Bacon's Rebellion

James A. Bacon


 

  Creative Destruction

The Road to Righteousness

Here's a package of four fundamental reforms based on fiscally conservative, free-market principles that would ameliorate Virginia's transportation crisis.


 

After the response to my recent columns on transportation, I had to check myself in the mirror to make sure I was the same person. I’d begun wondering if I’d transmogrified into some wine-sipping, brie-tasting, Prius-driving weenie who idealizes Portland, Ore., as the the pinnacles of American civilization.

 

Much to my relief, my reflection shows the same irascible, middle-aged, Middle American I always thought I was. I drive a four-wheel-drive Jeep Cherokee and live in a suburban subdivision in Henrico County. Although I do enjoy red wine and enjoy the occasional ride on Amtrak—suspicious habits, to be sure--I still develop apoplexy when government wastes money and increases taxes.

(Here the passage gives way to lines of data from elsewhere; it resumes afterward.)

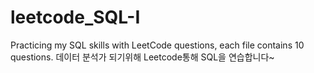 # leetcode_SQL-I
Practicing my SQL skills with LeetCode questions, each file contains 10 questions.
데이터 분석가 되기위해 Leetcode통해 SQL을 연습합니다~

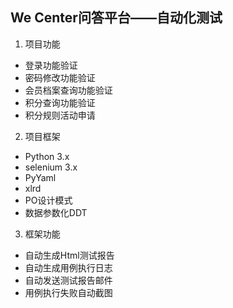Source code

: We Center问答平台——自动化测试
----------
1. 项目功能
- 登录功能验证
- 密码修改功能验证
- 会员档案查询功能验证
- 积分查询功能验证
- 积分规则活动申请
2. 项目框架
- Python 3.x
- selenium 3.x
- PyYaml
- xlrd
- PO设计模式
- 数据参数化DDT
3. 框架功能
- 自动生成Html测试报告
- 自动生成用例执行日志
- 自动发送测试报告邮件
- 用例执行失败自动截图
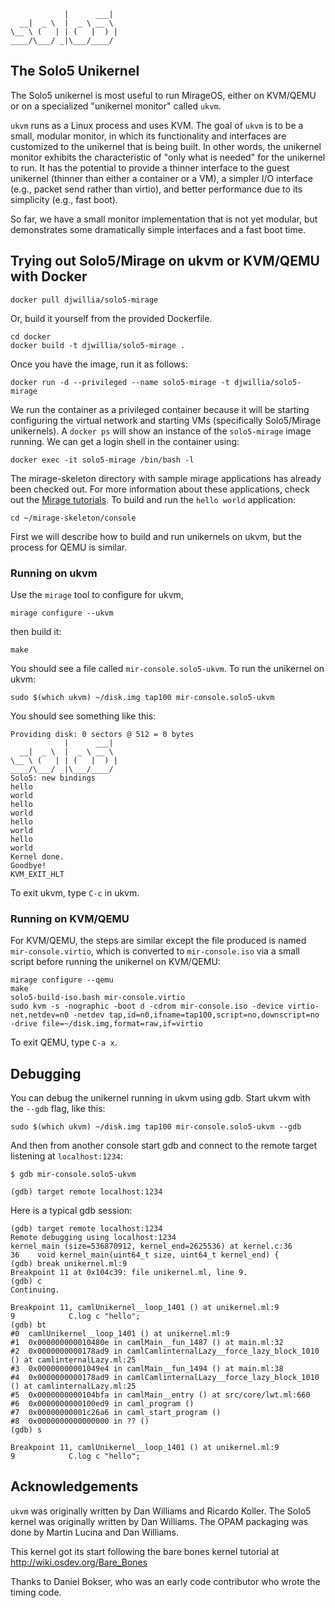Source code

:                 |      ___|  
      __|  _ \  |  _ \ __ \  
    \__ \ (   | | (   |  ) | 
    ____/\___/ _|\___/____/  

The Solo5 Unikernel
-------------------

The Solo5 unikernel is most useful to run MirageOS, either on KVM/QEMU
or on a specialized "unikernel monitor" called `ukvm`.  

`ukvm` runs as a Linux process and uses KVM.  The goal of `ukvm` is to
be a small, modular monitor, in which its functionality and interfaces
are customized to the unikernel that is being built.  In other words,
the unikernel monitor exhibits the characteristic of "only what is
needed" for the unikernel to run.  It has the potential to provide a
thinner interface to the guest unikernel (thinner than either a
container or a VM), a simpler I/O interface (e.g., packet send rather
than virtio), and better performance due to its simplicity (e.g., fast
boot).

So far, we have a small monitor implementation that is not yet
modular, but demonstrates some dramatically simple interfaces and a
fast boot time.

Trying out Solo5/Mirage on ukvm or KVM/QEMU with Docker
-------------------------------------------------------

    docker pull djwillia/solo5-mirage

Or, build it yourself from the provided Dockerfile.  

    cd docker
    docker build -t djwillia/solo5-mirage .

Once you have the image, run it as follows:

    docker run -d --privileged --name solo5-mirage -t djwillia/solo5-mirage

We run the container as a privileged container because it will be
starting configuring the virtual network and starting VMs
(specifically Solo5/Mirage unikernels).  A `docker ps` will show an
instance of the `solo5-mirage` image running.  We can get a login
shell in the container using:

    docker exec -it solo5-mirage /bin/bash -l

The mirage-skeleton directory with sample mirage applications has
already been checked out.  For more information about these
applications, check out the [Mirage tutorials](https://mirage.io/wiki/hello-world). To build and run the `hello world` application:

    cd ~/mirage-skeleton/console

First we will describe how to build and run unikernels on ukvm, but
the process for QEMU is similar.

### Running on ukvm

Use the `mirage` tool to configure for ukvm, 

    mirage configure --ukvm

then build it:

    make

You should see a file called `mir-console.solo5-ukvm`. To run the
unikernel on ukvm:

    sudo $(which ukvm) ~/disk.img tap100 mir-console.solo5-ukvm 

You should see something like this:

    Providing disk: 0 sectors @ 512 = 0 bytes
                |      ___|
      __|  _ \  |  _ \ __ \
    \__ \ (   | | (   |  ) |
    ____/\___/ _|\___/____/
    Solo5: new bindings
    hello
    world
    hello
    world
    hello
    world
    hello
    world
    Kernel done.
    Goodbye!
    KVM_EXIT_HLT

To exit ukvm, type `C-c` in ukvm.

### Running on KVM/QEMU

For KVM/QEMU, the steps are similar except the file produced is named
`mir-console.virtio`, which is converted to `mir-console.iso` via a
small script before running the unikernel on KVM/QEMU:

    mirage configure --qemu
    make
    solo5-build-iso.bash mir-console.virtio
    sudo kvm -s -nographic -boot d -cdrom mir-console.iso -device virtio-net,netdev=n0 -netdev tap,id=n0,ifname=tap100,script=no,downscript=no -drive file=~/disk.img,format=raw,if=virtio

To exit QEMU, type `C-a x`.

Debugging
---------

You can debug the unikernel running in ukvm using gdb. Start
ukvm with the `--gdb` flag, like this:

    sudo $(which ukvm) ~/disk.img tap100 mir-console.solo5-ukvm --gdb

And then from another console start gdb and connect to the remote target
listening at `localhost:1234`:

    $ gdb mir-console.solo5-ukvm

    (gdb) target remote localhost:1234

Here is a typical gdb session:

    (gdb) target remote localhost:1234
    Remote debugging using localhost:1234
    kernel_main (size=536870912, kernel_end=2625536) at kernel.c:36
    36    void kernel_main(uint64_t size, uint64_t kernel_end) {
    (gdb) break unikernel.ml:9
    Breakpoint 11 at 0x104c39: file unikernel.ml, line 9.
    (gdb) c
    Continuing.

    Breakpoint 11, camlUnikernel__loop_1401 () at unikernel.ml:9
    9            C.log c "hello";
    (gdb) bt
    #0  camlUnikernel__loop_1401 () at unikernel.ml:9
    #1  0x000000000010480e in camlMain__fun_1487 () at main.ml:32
    #2  0x0000000000178ad9 in camlCamlinternalLazy__force_lazy_block_1010 () at camlinternalLazy.ml:25
    #3  0x00000000001049e4 in camlMain__fun_1494 () at main.ml:38
    #4  0x0000000000178ad9 in camlCamlinternalLazy__force_lazy_block_1010 () at camlinternalLazy.ml:25
    #5  0x0000000000104bfa in camlMain__entry () at src/core/lwt.ml:660
    #6  0x0000000000100ed9 in caml_program ()
    #7  0x00000000001c26a6 in caml_start_program ()
    #8  0x0000000000000000 in ?? ()
    (gdb) s

    Breakpoint 11, camlUnikernel__loop_1401 () at unikernel.ml:9
    9            C.log c "hello";

Acknowledgements
----------------

`ukvm` was originally written by Dan Williams and Ricardo Koller.  The
Solo5 kernel was originally written by Dan Williams.  The OPAM
packaging was done by Martin Lucina and Dan Williams.

This kernel got its start following the bare bones kernel tutorial at
<http://wiki.osdev.org/Bare_Bones>

Thanks to Daniel Bokser, who was an early code contributor who wrote
the timing code.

What my conservative critics overlook is that I’ve consistently urged reform of Virginia’s back-firing jalopy of a transportation system on the basis of free market principles—not “smart growth” regulations.

 

The critics of my columns, I’ve noticed with some satisfaction, rarely defend the present state of affairs. They erect a straw dog, which they label “smart growth,” and attack its extreme forms in places like Portland and Montgomery County, Md., where, I quite agree, government is obtrusive and the results, particularly as measured by relief from traffic congestion, are less than impressive. Admittedly, I agree that the smart growth crowd is dead-on accurate with its critique of contemporary suburbia. But I have never advocated drawing growth boundaries around our metro areas or loading up local governments with greater regulatory powers.

 

My critics are attacking the phantoms of their own febrile imaginations, not my actual proposals. Ironically, by defending Business As Usual, they have become unwitting apologists for a pattern of growth that has flourished in a hot house of government regulations that differ only in degree from many of the smart-growth remedies they abhor.

 

Transportation policy in Virginia, I submit, should be guided by two simple principles:

  • Citizens should enjoy the freedom to live where they want and choose the form of transport they want—provided that they pay the full costs associated with their choices.

  • Government policies that change human behavior through incentives are preferable to those that prescribe behavior through regulations, red tape and bureaucracy.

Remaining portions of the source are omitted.